For Linux, open a new terminal, go to the installation folder and type ./use_djangostack
- Go to the Django Project directory on the use_djangostack terminal with the command: cd apps/django/django_projects/Project/. For Windows, you need to find the location of your django_projects (by default it should be in C:\Users\Username\) and change all “/” to “\”.
- Go back to the Project folder that contains the “manage.py” file and run the Django server with the following command: python3 manage.py runserver
- Open http://127.0.0.1:8000/FabianPascal/ in your browser. Click on each question to view your answer and results.
- (Optional) If your Apache server is running, you cannot open the Project1 directly. You need to restart the server in the Bitnami Django app by clicking restart on the Apache webserver. Open your browser and open the following link http://localhost:8080/Project/FabianPascal/
In the Django web application, we have created a PL/pgSQL function called test that takes an SQL query Q and a number N as its parameters and returns the average execution time, as reported by EXPLAIN ANALYZE Q over N executions of the query Q.To see the function definition, go to “Print PL/pgSQL function definition” in the menu or look at the source code.The function is called with N = 100.
3. We want to find the identifier and the last name of the employees earning a salary of $189170.
One possible SQL query to answer this question is query_0 as follows.
SELECT per.empid, per.lname
FROM employee per, payroll pay
WHERE per.empid = pay.empid AND pay.salary = 189170;
Write five different but equivalent SQL queries that answer the same question and meet the requirements indicated below, respectively.
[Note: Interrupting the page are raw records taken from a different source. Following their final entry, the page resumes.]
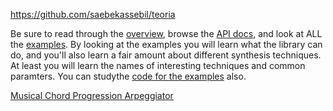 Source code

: https://github.com/saebekassebil/teoria

Be sure to read through the [overview](https://tonejs.github.io/), browse the [API docs](https://tonejs.github.io/docs/), and look at ALL the [examples](https://tonejs.github.io/examples/). By looking at the examples you will learn what the library can do, and you'll also learn a fair amount about different synthesis techniques. At least you will learn the names of interesting techniques and common paramters. You can studythe [code for the examples](https://github.com/Tonejs/Tone.js/tree/dev/examples) also.

[Musical Chord Progression Arpeggiator](https://codepen.io/jakealbaugh/full/qNrZyw/)
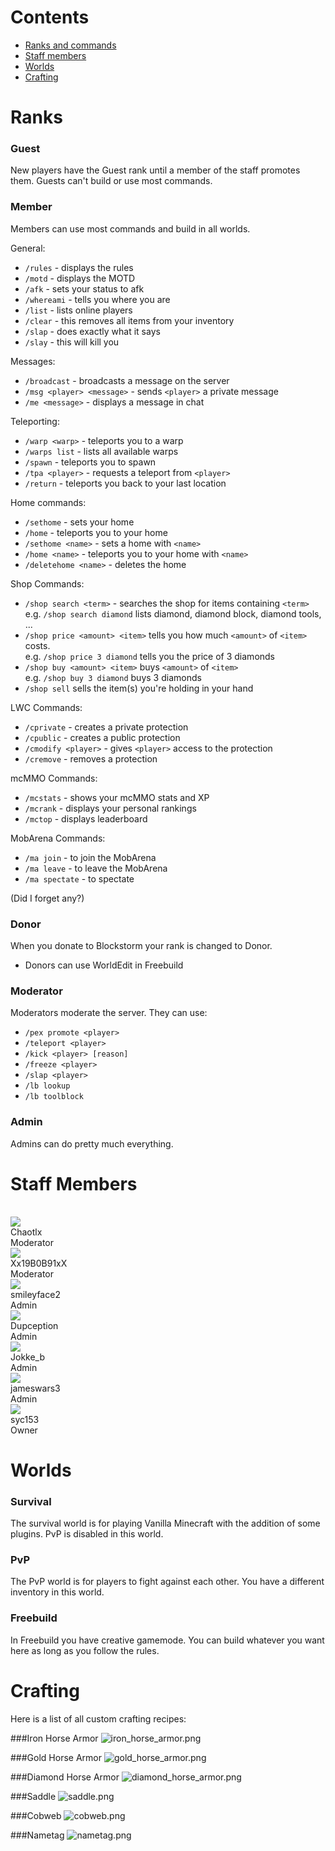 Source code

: 
# Contents

* [Ranks and commands](#ranks)
* [Staff members](#staff)
* [Worlds](#worlds)
* [Crafting](#crafting)


# <a name="ranks"></a>Ranks

### Guest
New players have the Guest rank until a member of the staff promotes them. Guests can't build or use most commands.

### Member
Members can use most commands and build in all worlds.

General:

- `/rules` - displays the rules
- `/motd` - displays the MOTD
- `/afk` - sets your status to afk
- `/whereami` - tells you where you are
- `/list` - lists online players
- `/clear` - this removes all items from your inventory
- `/slap` - does exactly what it says
- `/slay` - this will kill you

Messages:

- `/broadcast` - broadcasts a message on the server
- `/msg <player> <message>` - sends `<player>` a private message
- `/me <message>` - displays a message in chat

Teleporting:

- `/warp <warp>` - teleports you to a warp
- `/warps list` - lists all available warps
- `/spawn` - teleports you to spawn
- `/tpa <player>` - requests a teleport from `<player>`
- `/return` - teleports you back to your last location

Home commands:

- `/sethome` - sets your home
- `/home` - teleports you to your home
- `/sethome <name>` - sets a home with `<name>`
- `/home <name>` - teleports you to your home with `<name>`
- `/deletehome <name>` - deletes the home

Shop Commands:

- `/shop search <term>` - searches the shop for items containing `<term>`  
  e.g. `/shop search diamond` lists diamond, diamond block, diamond tools, ...
- `/shop price <amount> <item>` tells you how much `<amount>` of `<item>` costs.  
  e.g. `/shop price 3 diamond` tells you the price of 3 diamonds
- `/shop buy <amount> <item>` buys `<amount>` of `<item>`  
  e.g. `/shop buy 3 diamond` buys 3 diamonds
- `/shop sell` sells the item(s) you're holding in your hand

LWC Commands:

- `/cprivate` - creates a private protection
- `/cpublic` - creates a public protection
- `/cmodify <player>` - gives `<player>` access to the protection
- `/cremove` - removes a protection

mcMMO Commands:

- `/mcstats` - shows your mcMMO stats and XP
- `/mcrank` - displays your personal rankings
- `/mctop` - displays leaderboard

MobArena Commands:

- `/ma join` - to join the MobArena
- `/ma leave` - to leave the MobArena
- `/ma spectate` - to spectate

(Did I forget any?)

### Donor
When you donate to Blockstorm your rank is changed to Donor.

- Donors can use WorldEdit in Freebuild

### Moderator
Moderators moderate the server. They can use:

- `/pex promote <player>`
- `/teleport <player>`
- `/kick <player> [reason]`
- `/freeze <player>`
- `/slap <player>`
- `/lb lookup`
- `/lb toolblock`

### Admin
Admins can do pretty much everything.

# <a name="staff"></a>Staff Members

<div style="height: 16px;"></div>

<div class="staff_member">
  <img src="https://crafatar.com/avatars/608adf4a-e4cd-4ac1-a945-2d4fd008bee6?overlay&size=64">
  <div class="name">Chaotlx</div>
  <div class="rank">Moderator</div>
</div>

<div class="staff_member">
  <img src="https://crafatar.com/avatars/fec283bd-e845-4fdf-b2a7-5ae18d8fcb30?overlay&size=64">
  <div class="name">Xx19B0B91xX</div>
  <div class="rank">Moderator</div>
</div>

<div class="staff_member">
  <img src="https://crafatar.com/avatars/4553d8b1-ae4d-4b62-a2de-b9b728067341?overlay&size=64">
  <div class="name">smileyface2</div>
  <div class="rank">Admin</div>
</div>

<div class="staff_member">
  <img src="https://crafatar.com/avatars/c694a6dd-19ab-400f-b225-5efe643925d3?overlay&size=64">
  <div class="name">Dupception</div>
  <div class="rank">Admin</div>
</div>

<div class="staff_member">
  <img src="https://crafatar.com/avatars/1b0c9044-e015-4670-a51e-7bb0de972505?overlay&size=64">
  <div class="name">Jokke_b</div>
  <div class="rank">Admin</div>
</div>

<div class="staff_member">
  <img src="https://crafatar.com/avatars/90687f92-2dec-495b-a3cb-0b801c9d6890?overlay&size=64">
  <div class="name">jameswars3</div>
  <div class="rank">Admin</div>
</div>

<div class="staff_member">
  <img src="https://crafatar.com/avatars/7ada0217-2927-449b-a944-e67d5c51e1ae?overlay&size=64">
  <div class="name">syc153</div>
  <div class="rank">Owner</div>
</div>

<div style="clear: both;"></div>

# <a name="worlds"></a>Worlds

### Survival
The survival world is for playing Vanilla Minecraft with the addition of some plugins. PvP is disabled in this world.

### PvP
The PvP world is for players to fight against each other. You have a different inventory in this world.

### Freebuild
In Freebuild you have creative gamemode. You can build whatever you want here as long as you follow the rules.


# <a name="crafting"></a>Crafting
Here is a list of all custom crafting recipes:

###Iron Horse Armor
![iron_horse_armor.png](./img/iron_horse_armor.png "Iron Horse Armor")

###Gold Horse Armor
![gold_horse_armor.png](./img/gold_horse_armor.png "Gold Horse Armor")

###Diamond Horse Armor
![diamond_horse_armor.png](./img/diamond_horse_armor.png "Diamond Horse Armor")

###Saddle
![saddle.png](./img/saddle.png "Saddle")

###Cobweb
![cobweb.png](./img/cobweb.png "Cobweb")

###Nametag
![nametag.png](./img/nametag.png "Nametag")
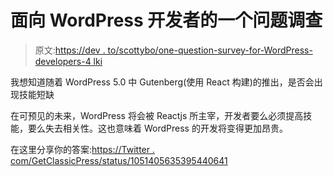 # 面向 WordPress 开发者的一个问题调查

> 原文:[https://dev . to/scottybo/one-question-survey-for-WordPress-developers-4 lki](https://dev.to/scottybo/one-question-survey-for-wordpress-developers--4lki)

我想知道随着 WordPress 5.0 中 Gutenberg(使用 React 构建)的推出，是否会出现技能短缺

在可预见的未来，WordPress 将会被 Reactjs 所主宰，开发者要么必须提高技能，要么失去相关性。这也意味着 WordPress 的开发将变得更加昂贵。

在这里分享你的答案:[https://Twitter . com/GetClassicPress/status/1051405635395440641](https://twitter.com/GetClassicPress/status/1051405635395440641)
Unless otherwise indicated, do not use INNER JOIN, OUTER JOIN and NATURAL JOIN. Only use CROSS JOIN represented with comma in the FROM clause. Unless otherwise indicated, do not use subqueries in the FROM clause. Other unnecessary constructs are also penalized.
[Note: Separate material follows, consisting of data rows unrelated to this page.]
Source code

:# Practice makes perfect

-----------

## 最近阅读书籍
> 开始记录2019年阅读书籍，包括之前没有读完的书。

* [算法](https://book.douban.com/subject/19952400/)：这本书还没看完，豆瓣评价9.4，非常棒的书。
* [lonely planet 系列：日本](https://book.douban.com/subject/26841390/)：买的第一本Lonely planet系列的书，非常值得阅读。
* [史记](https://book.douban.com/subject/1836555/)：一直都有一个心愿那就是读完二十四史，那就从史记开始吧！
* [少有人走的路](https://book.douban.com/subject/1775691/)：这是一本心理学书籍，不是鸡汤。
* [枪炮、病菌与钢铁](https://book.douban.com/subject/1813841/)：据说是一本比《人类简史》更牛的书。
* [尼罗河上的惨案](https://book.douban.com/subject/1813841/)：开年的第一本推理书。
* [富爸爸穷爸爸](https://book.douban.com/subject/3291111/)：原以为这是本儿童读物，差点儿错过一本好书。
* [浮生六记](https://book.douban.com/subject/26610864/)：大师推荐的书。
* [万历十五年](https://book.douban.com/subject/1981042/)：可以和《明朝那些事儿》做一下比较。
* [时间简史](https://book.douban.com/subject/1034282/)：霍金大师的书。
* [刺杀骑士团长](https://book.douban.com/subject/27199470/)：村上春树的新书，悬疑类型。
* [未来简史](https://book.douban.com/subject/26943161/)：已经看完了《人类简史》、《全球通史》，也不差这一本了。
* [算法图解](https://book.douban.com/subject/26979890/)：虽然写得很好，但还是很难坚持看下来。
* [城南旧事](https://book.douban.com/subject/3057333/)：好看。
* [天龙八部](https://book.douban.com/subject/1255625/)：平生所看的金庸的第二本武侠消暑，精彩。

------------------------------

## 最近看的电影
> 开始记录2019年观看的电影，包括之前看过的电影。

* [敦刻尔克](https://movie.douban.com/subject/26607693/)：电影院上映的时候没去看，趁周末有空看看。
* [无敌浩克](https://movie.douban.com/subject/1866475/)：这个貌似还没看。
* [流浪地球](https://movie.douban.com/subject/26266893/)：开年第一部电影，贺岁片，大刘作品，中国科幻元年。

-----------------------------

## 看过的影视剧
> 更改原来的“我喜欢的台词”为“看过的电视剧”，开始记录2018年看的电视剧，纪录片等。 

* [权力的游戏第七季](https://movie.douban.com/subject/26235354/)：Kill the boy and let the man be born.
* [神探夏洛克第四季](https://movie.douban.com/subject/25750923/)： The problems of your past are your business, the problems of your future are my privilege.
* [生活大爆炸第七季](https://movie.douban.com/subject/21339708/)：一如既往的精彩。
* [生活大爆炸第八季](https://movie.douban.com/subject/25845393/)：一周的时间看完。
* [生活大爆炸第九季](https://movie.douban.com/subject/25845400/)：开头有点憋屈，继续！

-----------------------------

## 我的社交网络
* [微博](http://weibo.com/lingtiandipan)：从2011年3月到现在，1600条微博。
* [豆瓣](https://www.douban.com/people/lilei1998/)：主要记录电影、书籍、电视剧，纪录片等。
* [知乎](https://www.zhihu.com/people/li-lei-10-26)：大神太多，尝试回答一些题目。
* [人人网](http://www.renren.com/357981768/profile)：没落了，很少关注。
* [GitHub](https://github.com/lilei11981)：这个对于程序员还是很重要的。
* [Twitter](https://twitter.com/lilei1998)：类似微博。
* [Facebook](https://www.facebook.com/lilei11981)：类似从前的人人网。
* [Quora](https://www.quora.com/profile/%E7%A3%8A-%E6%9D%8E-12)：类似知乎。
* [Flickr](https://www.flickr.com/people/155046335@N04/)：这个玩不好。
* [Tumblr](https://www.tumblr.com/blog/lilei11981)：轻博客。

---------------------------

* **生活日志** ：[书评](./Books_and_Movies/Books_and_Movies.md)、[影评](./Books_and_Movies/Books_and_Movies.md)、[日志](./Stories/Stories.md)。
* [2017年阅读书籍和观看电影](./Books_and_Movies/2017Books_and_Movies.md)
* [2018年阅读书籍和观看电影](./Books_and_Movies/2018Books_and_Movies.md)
1. a simple query with OUTER JOIN and only IS NULL or IS NOT NULL conditions in the WHERE clause,
2. a nested query with a correlated subquery in the WHERE clause,
3. a nested query with an uncorrelated subquery in the WHERE clause,
4. a nested query with an uncorrelated subquery in the FROM clause,
5. a double-negative nested query with a correlated subquery in the WHERE clause.
Write your answers in the SQL file “answer.sql” by modifying the code of the five corresponding SQL queries, namely query_1 to query_5, respectively.
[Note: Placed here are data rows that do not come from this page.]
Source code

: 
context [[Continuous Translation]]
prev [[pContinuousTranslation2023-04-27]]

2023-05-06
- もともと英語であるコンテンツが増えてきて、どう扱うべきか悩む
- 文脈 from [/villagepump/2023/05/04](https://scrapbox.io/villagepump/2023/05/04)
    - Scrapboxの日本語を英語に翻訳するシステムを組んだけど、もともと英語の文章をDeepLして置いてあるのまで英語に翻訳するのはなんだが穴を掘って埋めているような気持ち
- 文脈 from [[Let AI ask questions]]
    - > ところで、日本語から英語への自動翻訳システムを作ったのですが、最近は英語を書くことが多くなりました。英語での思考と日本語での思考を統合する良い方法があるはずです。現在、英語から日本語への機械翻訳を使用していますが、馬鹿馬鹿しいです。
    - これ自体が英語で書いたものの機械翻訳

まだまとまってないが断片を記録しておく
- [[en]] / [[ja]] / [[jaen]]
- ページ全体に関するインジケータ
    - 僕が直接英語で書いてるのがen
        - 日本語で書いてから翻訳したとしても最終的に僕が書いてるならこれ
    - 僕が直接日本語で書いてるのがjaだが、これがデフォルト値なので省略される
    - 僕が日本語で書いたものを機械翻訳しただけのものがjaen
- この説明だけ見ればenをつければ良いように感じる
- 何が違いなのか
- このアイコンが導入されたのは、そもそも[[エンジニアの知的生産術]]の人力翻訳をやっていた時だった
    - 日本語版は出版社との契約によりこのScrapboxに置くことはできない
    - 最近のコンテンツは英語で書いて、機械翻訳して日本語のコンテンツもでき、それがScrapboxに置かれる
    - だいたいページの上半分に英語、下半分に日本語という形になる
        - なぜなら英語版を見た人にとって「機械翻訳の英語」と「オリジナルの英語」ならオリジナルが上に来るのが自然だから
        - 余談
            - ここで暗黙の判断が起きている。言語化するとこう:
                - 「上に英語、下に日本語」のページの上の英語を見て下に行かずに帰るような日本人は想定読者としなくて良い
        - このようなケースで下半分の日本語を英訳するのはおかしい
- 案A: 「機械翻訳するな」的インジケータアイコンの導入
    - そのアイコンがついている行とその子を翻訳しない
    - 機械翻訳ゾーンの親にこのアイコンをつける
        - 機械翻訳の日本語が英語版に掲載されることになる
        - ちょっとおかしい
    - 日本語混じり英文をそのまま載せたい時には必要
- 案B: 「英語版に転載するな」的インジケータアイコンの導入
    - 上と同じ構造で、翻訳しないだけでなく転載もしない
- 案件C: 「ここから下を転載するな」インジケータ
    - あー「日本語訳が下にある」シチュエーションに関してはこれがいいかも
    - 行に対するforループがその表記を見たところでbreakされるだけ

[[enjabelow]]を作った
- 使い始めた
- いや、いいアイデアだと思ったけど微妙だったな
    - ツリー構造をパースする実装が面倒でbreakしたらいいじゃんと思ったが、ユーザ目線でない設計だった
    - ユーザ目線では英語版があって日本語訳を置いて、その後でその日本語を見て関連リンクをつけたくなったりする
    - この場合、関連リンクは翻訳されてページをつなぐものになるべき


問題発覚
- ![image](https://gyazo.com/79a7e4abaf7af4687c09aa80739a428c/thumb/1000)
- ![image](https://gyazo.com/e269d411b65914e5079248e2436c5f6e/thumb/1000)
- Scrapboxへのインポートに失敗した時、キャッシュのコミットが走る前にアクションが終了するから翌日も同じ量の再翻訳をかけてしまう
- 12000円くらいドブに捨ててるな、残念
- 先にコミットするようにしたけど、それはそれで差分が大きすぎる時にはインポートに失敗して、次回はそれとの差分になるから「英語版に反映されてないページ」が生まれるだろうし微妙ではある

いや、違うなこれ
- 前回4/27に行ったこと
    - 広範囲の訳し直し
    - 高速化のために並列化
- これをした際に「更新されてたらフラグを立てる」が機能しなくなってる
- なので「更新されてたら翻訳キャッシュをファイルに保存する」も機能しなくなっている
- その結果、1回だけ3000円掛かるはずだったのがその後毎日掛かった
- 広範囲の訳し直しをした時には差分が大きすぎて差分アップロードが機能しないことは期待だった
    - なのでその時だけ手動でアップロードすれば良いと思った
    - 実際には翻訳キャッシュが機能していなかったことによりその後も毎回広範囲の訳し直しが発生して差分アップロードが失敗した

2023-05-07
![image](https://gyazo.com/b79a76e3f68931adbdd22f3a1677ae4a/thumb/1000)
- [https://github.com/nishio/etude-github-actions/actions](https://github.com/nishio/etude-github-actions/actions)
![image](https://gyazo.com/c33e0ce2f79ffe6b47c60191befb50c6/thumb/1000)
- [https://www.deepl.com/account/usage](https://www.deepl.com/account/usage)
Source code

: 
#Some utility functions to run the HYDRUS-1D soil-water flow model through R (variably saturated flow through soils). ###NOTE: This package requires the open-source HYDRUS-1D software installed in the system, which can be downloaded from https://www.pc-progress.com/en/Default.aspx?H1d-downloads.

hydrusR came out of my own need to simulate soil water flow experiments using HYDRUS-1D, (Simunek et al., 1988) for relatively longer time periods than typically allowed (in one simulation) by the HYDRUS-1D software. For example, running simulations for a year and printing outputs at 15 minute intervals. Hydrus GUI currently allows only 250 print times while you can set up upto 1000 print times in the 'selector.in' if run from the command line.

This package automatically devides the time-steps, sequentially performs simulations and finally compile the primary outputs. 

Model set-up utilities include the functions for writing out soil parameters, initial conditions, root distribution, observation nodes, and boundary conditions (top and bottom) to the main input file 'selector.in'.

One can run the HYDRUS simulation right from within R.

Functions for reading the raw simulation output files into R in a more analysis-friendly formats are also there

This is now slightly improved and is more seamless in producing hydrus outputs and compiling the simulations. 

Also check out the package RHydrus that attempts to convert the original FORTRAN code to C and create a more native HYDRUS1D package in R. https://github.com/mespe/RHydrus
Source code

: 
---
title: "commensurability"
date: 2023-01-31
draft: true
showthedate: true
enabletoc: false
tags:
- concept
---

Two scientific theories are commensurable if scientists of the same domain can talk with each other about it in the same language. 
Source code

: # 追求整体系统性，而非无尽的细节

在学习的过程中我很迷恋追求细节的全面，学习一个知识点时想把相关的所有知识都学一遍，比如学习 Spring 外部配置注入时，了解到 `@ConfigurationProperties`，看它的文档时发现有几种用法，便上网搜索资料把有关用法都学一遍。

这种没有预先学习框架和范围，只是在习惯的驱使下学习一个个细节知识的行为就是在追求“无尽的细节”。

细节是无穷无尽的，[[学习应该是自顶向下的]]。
Do not remove any of the view definitions CREATE OR REPLACE VIEW query_<n> (empid, lname) AS
Queries that do not produce the correct results will automatically receive zero mark. Beware of minor typos and errors.
Do not remove the code for query_0 and use it to check your queries. All queries should have the same results.
Indicate the measured time for 100 executions of each of the queries (replace <time> by the average execution time reported by the Web page) in the indicated space in the file “answer.sql”.
4. Propose a new query (different from the above five queries) that is non-trivially[1] as slow as possible. Do not modify the schema and the data. Measure and indicate its average execution time over 100 executions. Give your answer in the corresponding question in the SQL file “answer.sql”. This question is marked competitively first on the speed and then the originality of the answer.
Indicate the measured time for 100 executions of query_slowest (replace <time> by the average execution time reported by the Web page) in the indicated space in the file “answer.sql”. Make sure that you are able to run the 100 executions on your computer and report the average execution time. You may be called to demosntrate the execution o fthe query on your machine.
Beyond this project, we recommend that you experiment with different schemas, constraints and indexes and create the environment for the fastest query.
[1] Trivial constructions include repeated tables and repeated subqueries and other devices as arbitrated at the discretion of the marking team.